Tunnard's first one-man show was held at the Redfern Gallery in London in 1933. Most of the works presented depicted the landscape of Cornwall, where the artist and his wife had settled and established a hand block printed silk business in a fisherman's loft at Cadgwith on the LIzard. Tunnard began at this time to renew his interest in natural science, collecting entomological specimens on the moors for the British Museum of Natural History and observing the minutiae of nature art. Although he never formally joined the Surrealist movement, Tunnard participated in several of the group's exhibitions in the 1930s, including Surrealism, held in 1939 at Gordan Fraser Gallery in Cambridge, which featured works by Max Ernst, Klee, Magritte, Miro and others.
After the Second World War he taught briefly at Wellington School for a year before selling his cottage at Cadgwith and moving to Zennor in 1947. The following year he taught design at Penzance SChool of Art. In 1953 he moved to Lamorna, making a home in Trethinnick, the house at the head of the valley, where Laura Knight and her husband Harold once lived. At the death of his wife Mary (known as 'Bob') in 1970, he moved to a flat in Penzance, where he died the following year. The two artists are buried in Zennor churchyard.
John Tunnard: Nature, Politics and Science at Durham Art Gallery, article in the Flagstaff Issue No 36 Winter 2015
A Memory of John Tunnard by Haydn Trezise, who has lived away from Cornwall since 1969,
"I was taught by Mr Tunnard in the Penzance School of Art in 1949-50 fabric design. I had a couple of designs exhibited in the newlyn Art gallery. I left school in 1951. My brother Kenneth did a watercolour painting of Lamorna Cove (c1958) at the age of 16. It was featured in the Newlyn Archive No: 255... I've always remembered Mr Tunnard, there was one particular time during a lesson at the School of Art which still remains with me. I was quite a tidy and fussy boy as a 14 year old. On this occasion I was painting a rural scene from imagination.
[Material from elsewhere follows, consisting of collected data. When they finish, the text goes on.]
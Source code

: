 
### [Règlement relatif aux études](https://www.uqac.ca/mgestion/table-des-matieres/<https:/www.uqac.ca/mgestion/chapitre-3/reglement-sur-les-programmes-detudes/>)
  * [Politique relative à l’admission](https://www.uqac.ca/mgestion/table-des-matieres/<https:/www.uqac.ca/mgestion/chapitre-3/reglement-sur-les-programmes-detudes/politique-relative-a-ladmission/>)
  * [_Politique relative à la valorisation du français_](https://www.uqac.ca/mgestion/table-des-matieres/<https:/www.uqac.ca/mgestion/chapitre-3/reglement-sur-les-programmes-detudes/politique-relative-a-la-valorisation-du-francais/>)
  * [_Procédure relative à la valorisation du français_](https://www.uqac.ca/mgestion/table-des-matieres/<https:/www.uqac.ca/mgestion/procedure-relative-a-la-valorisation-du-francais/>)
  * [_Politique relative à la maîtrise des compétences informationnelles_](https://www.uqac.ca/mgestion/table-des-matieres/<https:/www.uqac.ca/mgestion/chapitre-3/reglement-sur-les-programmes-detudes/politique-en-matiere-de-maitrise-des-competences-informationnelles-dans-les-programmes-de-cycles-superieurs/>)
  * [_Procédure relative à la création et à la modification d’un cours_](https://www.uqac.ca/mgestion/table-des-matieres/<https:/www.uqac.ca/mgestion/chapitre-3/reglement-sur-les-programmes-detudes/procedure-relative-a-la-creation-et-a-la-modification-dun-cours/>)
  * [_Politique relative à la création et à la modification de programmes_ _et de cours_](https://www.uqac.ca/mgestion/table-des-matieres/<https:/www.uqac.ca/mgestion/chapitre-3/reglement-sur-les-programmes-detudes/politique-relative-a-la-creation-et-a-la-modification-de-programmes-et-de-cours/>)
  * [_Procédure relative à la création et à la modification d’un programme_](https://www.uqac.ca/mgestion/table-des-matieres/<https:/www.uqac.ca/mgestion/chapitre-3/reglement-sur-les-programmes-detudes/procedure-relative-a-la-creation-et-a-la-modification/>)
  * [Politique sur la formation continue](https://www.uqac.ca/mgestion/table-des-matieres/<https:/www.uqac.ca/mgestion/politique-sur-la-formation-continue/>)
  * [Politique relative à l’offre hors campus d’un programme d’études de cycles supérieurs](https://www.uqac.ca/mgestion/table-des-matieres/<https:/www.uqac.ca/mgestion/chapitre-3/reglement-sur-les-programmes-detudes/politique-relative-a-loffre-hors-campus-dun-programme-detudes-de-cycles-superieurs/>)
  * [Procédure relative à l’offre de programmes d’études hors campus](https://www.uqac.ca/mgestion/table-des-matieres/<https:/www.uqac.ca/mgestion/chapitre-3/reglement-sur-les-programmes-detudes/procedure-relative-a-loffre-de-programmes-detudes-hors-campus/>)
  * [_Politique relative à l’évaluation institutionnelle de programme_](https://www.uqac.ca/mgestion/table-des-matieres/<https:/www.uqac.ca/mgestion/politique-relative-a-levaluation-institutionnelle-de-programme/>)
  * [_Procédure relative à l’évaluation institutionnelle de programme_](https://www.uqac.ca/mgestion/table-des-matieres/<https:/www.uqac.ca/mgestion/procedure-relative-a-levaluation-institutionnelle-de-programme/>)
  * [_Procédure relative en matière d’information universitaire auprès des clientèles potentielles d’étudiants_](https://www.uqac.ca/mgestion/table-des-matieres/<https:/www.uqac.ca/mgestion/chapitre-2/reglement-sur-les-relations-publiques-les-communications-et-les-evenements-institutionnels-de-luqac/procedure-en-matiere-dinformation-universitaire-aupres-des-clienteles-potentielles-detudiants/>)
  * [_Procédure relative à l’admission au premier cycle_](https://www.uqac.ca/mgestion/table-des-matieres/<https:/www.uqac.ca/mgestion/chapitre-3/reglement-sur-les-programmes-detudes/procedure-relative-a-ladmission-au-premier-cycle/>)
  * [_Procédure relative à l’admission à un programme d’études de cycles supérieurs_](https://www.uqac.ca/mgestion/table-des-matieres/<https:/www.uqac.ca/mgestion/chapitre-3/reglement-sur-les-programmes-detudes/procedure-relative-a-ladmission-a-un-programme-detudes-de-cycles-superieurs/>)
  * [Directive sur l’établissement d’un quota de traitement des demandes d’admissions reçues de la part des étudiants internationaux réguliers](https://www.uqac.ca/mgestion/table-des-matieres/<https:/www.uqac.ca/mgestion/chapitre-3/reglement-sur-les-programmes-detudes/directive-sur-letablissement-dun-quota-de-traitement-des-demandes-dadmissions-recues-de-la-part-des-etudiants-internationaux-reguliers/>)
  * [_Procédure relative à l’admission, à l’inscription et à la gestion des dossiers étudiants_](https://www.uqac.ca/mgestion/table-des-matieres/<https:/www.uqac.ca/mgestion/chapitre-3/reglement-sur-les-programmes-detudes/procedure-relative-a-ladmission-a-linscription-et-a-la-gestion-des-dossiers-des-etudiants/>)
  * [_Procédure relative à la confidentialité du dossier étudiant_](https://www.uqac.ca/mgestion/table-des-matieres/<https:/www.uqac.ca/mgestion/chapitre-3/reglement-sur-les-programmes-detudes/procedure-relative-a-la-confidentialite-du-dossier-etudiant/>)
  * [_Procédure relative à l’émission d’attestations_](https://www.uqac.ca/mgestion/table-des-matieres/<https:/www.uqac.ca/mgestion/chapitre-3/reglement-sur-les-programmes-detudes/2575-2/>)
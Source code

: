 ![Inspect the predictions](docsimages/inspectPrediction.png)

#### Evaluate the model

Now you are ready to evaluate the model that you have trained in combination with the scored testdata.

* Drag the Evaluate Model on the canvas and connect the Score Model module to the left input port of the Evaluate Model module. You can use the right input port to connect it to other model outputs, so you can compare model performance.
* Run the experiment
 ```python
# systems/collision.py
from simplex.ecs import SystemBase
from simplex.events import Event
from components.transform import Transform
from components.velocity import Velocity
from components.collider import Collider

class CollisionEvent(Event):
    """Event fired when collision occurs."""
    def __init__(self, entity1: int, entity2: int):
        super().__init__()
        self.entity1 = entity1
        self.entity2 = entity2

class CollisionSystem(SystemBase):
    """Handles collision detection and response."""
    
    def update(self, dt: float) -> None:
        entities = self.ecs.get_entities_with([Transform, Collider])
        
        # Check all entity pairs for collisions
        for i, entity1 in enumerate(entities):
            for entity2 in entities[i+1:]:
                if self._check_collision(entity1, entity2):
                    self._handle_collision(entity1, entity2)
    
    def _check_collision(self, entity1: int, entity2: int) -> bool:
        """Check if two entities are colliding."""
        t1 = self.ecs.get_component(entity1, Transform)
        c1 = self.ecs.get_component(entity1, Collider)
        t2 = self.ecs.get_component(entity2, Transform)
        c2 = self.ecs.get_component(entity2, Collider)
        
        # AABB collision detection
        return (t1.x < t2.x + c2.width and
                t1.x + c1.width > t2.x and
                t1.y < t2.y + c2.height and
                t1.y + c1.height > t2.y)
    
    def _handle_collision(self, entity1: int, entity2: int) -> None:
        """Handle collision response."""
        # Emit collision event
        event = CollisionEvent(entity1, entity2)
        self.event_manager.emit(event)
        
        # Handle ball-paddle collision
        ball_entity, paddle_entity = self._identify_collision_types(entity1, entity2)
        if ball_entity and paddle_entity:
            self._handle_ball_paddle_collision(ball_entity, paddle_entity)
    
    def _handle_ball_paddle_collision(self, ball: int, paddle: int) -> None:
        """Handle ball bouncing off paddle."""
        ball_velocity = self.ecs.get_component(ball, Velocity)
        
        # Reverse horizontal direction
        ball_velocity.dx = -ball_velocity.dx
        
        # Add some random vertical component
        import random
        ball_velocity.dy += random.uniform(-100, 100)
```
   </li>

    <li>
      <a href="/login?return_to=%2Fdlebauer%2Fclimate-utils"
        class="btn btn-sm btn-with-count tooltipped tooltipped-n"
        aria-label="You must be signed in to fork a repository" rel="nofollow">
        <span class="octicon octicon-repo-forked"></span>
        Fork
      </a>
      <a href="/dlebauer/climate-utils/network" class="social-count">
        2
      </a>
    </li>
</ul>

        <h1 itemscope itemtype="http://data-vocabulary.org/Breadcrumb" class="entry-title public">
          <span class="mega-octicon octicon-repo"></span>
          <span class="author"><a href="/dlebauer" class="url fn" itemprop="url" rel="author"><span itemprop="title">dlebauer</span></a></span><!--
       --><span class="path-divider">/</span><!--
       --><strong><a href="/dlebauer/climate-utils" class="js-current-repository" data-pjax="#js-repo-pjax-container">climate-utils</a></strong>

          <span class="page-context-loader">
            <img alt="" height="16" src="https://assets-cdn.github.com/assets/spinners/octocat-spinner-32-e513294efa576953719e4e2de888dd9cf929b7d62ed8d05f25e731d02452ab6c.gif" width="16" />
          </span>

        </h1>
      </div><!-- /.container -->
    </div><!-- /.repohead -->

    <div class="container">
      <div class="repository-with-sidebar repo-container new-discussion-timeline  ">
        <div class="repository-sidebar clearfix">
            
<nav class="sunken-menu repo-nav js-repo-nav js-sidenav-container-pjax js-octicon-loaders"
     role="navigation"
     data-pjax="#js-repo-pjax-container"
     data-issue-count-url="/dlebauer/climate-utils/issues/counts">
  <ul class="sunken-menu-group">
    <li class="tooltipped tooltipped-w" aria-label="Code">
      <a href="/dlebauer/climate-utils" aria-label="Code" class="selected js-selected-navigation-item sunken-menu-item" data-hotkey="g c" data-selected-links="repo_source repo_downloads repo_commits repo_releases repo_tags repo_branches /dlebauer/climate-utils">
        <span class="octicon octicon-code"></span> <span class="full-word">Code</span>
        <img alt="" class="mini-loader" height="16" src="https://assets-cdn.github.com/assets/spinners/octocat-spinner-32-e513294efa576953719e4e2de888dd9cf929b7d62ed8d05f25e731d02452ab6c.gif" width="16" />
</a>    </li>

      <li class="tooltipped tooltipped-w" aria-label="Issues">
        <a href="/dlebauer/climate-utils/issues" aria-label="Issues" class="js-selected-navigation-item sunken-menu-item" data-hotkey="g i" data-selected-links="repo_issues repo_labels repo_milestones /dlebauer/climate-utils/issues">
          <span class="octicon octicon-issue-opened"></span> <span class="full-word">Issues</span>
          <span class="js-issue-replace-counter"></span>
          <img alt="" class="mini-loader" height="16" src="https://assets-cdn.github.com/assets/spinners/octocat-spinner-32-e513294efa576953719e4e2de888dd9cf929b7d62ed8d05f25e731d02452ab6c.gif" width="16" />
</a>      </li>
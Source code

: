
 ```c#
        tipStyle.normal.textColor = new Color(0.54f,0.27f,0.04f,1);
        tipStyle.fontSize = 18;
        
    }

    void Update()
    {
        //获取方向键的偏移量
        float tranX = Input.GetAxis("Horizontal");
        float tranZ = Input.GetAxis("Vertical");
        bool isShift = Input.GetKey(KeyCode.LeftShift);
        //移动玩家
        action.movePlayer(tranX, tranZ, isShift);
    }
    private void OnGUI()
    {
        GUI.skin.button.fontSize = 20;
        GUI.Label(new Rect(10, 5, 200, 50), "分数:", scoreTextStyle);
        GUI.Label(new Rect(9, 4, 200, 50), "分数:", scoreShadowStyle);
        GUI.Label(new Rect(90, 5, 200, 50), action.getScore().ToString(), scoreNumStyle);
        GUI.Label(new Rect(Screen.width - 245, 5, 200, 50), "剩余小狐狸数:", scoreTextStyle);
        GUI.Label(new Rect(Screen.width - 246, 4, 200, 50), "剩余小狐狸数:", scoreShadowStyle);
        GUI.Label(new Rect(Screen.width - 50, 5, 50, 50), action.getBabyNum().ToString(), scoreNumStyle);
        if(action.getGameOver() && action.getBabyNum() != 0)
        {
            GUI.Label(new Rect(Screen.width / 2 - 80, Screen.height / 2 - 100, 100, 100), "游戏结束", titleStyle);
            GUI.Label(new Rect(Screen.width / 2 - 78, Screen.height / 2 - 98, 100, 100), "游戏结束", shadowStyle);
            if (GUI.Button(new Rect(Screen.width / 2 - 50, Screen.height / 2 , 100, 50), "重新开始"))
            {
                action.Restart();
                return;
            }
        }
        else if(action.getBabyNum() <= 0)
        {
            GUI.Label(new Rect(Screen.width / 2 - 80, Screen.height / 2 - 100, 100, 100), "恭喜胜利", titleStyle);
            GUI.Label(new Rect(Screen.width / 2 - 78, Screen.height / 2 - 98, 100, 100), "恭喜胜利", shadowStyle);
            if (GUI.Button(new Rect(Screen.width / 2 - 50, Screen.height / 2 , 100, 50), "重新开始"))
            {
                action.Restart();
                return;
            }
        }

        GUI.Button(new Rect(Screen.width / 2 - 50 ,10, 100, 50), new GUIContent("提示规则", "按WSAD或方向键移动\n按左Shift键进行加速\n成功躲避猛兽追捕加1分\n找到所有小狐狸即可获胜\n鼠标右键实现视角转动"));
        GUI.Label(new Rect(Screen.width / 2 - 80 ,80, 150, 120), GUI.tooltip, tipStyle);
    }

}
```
I accidentally got a couple of brown spots splattered where they shouldn't have been. I had already pencilled out the outline of the scene. I raised my arm for Mr Tunnard's attention. I asked him if I could have a clean sheet of paper as I had made a mess. "No need" he said as he took my brush from me. He flicked more brown paint around my out of place spots. Then he added some green and a small group of trees started to emerge. I was amazed and gleefully carried on. I am 85 but can still visualise him puffing away on his pipe."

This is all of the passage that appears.